Sunday morning is the longest kettlebell workout of my week. We start at 7:15 with presses and squats, many times using double bells. We switch up to our GS (Sport practice) sets, jerks and snatches with one hand switch for the next 45 minutes until 8:45, finishing often with 15-20 of Max Vo2 based Hardstyle snatches and a solid 20-30 minutes of swings.
Each week I've been testing out some kind of short kettlebell workout / challenges that potentially could be used during future Instructor Certification courses, not only using the swing, but all of the other true kettlebell movements in combinations. Yesterday it was just the swing for a "finisher". The idea was to complete 400 swing reps in 15 minutes, using 3 different sizes of kettlebells, starting with a moderately heavy bell (16kg), moderately heavier bell (20kg), and then a fairly heavy bell (24kg). The only other "rule" was that each kettlebell must be used for a minimum of 100 swing reps (300 total), leaving the remaining 100 swings for the athlete to decide how to execute.
* 3 bells of moderately heavy to heavy required
* 15 min time limit
* 100 swing reps per bell size required
* Two hand OR one hand swings allowed
* Any length of rep set allowed, any length of rest allowed as long as all 400 swing reps are completed within time limit.
This template, like all of my workouts, has many options that you can use to challenge yourself and not just as a "finisher". You easily could change the weight of the three bells, OR using the same weights change the number of reps you do with each bell size. For instance I choose to do my first 200 reps in sets of 40 w/24kg, I then switched to sets of 20 with the 20kg, and ended with one set each, 10, 20, 30, 40 with the 16kg.

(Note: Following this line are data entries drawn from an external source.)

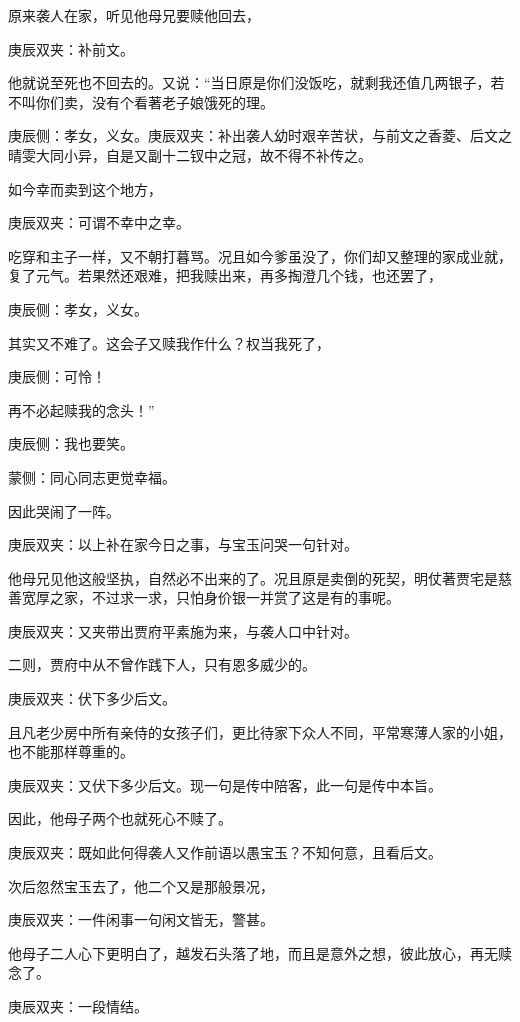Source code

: \begin{parag}
    原来袭人在家，听见他母兄要赎他回去，\begin{note}庚辰双夹：补前文。\end{note}他就说至死也不回去的。又说：“当日原是你们没饭吃，就剩我还值几两银子，若不叫你们卖，没有个看著老子娘饿死的理。\begin{note}庚辰侧：孝女，义女。庚辰双夹：补出袭人幼时艰辛苦状，与前文之香菱、后文之晴雯大同小异，自是又副十二钗中之冠，故不得不补传之。\end{note}如今幸而卖到这个地方，\begin{note}庚辰双夹：可谓不幸中之幸。\end{note}吃穿和主子一样，又不朝打暮骂。况且如今爹虽没了，你们却又整理的家成业就，复了元气。若果然还艰难，把我赎出来，再多掏澄几个钱，也还罢了，\begin{note}庚辰侧：孝女，义女。\end{note}其实又不难了。这会子又赎我作什么？权当我死了，\begin{note}庚辰侧：可怜！\end{note}再不必起赎我的念头！”\begin{note}庚辰侧：我也要笑。\end{note}\begin{note}蒙侧：同心同志更觉幸福。\end{note}因此哭闹了一阵。\begin{note}庚辰双夹：以上补在家今日之事，与宝玉问哭一句针对。\end{note}
\end{parag}


\begin{parag}
    他母兄见他这般坚执，自然必不出来的了。况且原是卖倒的死契，明仗著贾宅是慈善宽厚之家，不过求一求，只怕身价银一并赏了这是有的事呢。\begin{note}庚辰双夹：又夹带出贾府平素施为来，与袭人口中针对。\end{note}二则，贾府中从不曾作践下人，只有恩多威少的。\begin{note}庚辰双夹：伏下多少后文。\end{note}且凡老少房中所有亲侍的女孩子们，更比待家下众人不同，平常寒薄人家的小姐，也不能那样尊重的。\begin{note}庚辰双夹：又伏下多少后文。现一句是传中陪客，此一句是传中本旨。\end{note}因此，他母子两个也就死心不赎了。\begin{note}庚辰双夹：既如此何得袭人又作前语以愚宝玉？不知何意，且看后文。\end{note}次后忽然宝玉去了，他二个又是那般景况，\begin{note}庚辰双夹：一件闲事一句闲文皆无，警甚。\end{note}他母子二人心下更明白了，越发石头落了地，而且是意外之想，彼此放心，再无赎念了。\begin{note}庚辰双夹：一段情结。\end{note}
\end{parag}


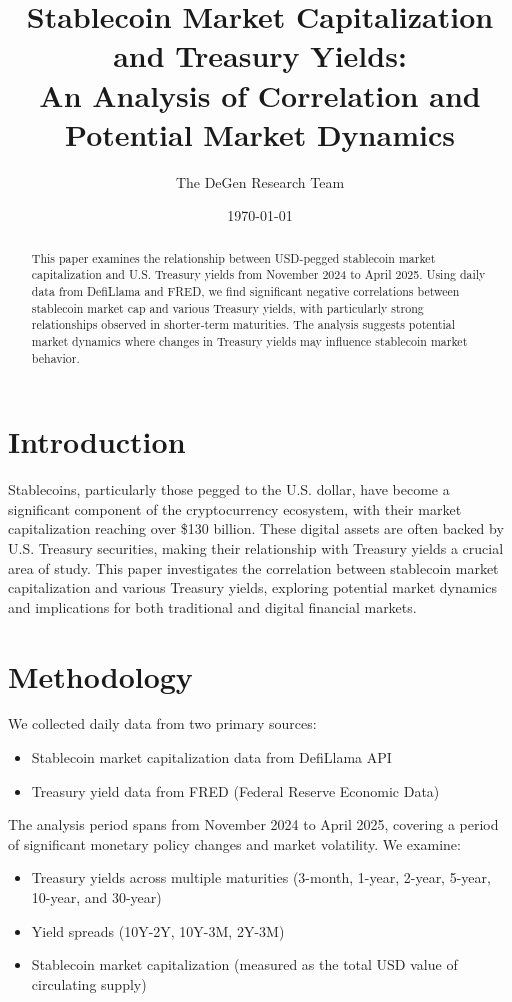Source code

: \documentclass[12pt,a4paper]{article}
\title{Stablecoin Market Capitalization and Treasury Yields:\\
An Analysis of Correlation and Potential Market Dynamics}
\author{The DeGen Research Team}
\date{\today}
\begin{document}
\maketitle

\begin{abstract}
This paper examines the relationship between USD-pegged stablecoin market capitalization and U.S. Treasury yields from November 2024 to April 2025. Using daily data from DefiLlama and FRED, we find significant negative correlations between stablecoin market cap and various Treasury yields, with particularly strong relationships observed in shorter-term maturities. The analysis suggests potential market dynamics where changes in Treasury yields may influence stablecoin market behavior.
\end{abstract}

\section{Introduction}
Stablecoins, particularly those pegged to the U.S. dollar, have become a significant component of the cryptocurrency ecosystem, with their market capitalization reaching over \$130 billion. These digital assets are often backed by U.S. Treasury securities, making their relationship with Treasury yields a crucial area of study. This paper investigates the correlation between stablecoin market capitalization and various Treasury yields, exploring potential market dynamics and implications for both traditional and digital financial markets.

\section{Methodology}
We collected daily data from two primary sources:
\begin{itemize}
    \item Stablecoin market capitalization data from DefiLlama API
    \item Treasury yield data from FRED (Federal Reserve Economic Data)
\end{itemize}

The analysis period spans from November 2024 to April 2025, covering a period of significant monetary policy changes and market volatility. We examine:
\begin{itemize}
    \item Treasury yields across multiple maturities (3-month, 1-year, 2-year, 5-year, 10-year, and 30-year)
    \item Yield spreads (10Y-2Y, 10Y-3M, 2Y-3M)
    \item Stablecoin market capitalization (measured as the total USD value of circulating supply)
\end{itemize}
\end{document}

I could have started with the lighter bell, ended heavy. I could have alternated all bell sizes throughout the 15 minutes, say 20-25 reps at a time either laddering up or laddering down the weights. I could have done longer sets, shorter sets, one hand, two hand, or a combination of both, OR I could have tried to complete them in the fastest time possible (10 min), which I deliberately chose not to do.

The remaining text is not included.